▸ Work required
Whenever a line below holds the word "voted", count it once; report the total and nothing else.

START Supplied information

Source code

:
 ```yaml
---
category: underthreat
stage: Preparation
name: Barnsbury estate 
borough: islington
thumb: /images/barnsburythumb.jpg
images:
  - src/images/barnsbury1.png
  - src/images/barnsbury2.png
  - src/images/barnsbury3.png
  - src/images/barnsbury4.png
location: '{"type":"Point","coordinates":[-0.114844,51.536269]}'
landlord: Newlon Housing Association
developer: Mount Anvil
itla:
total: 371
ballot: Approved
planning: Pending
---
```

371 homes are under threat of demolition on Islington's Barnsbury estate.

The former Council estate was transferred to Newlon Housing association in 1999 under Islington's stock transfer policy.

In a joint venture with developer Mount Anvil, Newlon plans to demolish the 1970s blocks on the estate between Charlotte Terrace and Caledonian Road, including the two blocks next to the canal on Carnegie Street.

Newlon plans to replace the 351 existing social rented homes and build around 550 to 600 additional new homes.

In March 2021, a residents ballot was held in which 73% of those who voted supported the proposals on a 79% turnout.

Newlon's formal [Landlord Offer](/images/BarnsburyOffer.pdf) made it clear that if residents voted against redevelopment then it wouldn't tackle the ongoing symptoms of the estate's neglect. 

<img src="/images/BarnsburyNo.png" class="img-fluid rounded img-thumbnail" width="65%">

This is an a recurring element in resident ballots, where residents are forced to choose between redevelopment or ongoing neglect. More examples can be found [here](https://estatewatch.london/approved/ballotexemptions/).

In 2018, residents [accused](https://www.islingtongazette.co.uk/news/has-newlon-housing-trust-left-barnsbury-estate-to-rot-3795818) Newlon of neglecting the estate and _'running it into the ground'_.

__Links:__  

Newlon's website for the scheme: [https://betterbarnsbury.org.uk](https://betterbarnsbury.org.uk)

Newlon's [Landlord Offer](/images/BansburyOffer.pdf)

END Supplied information

▸ Response below
2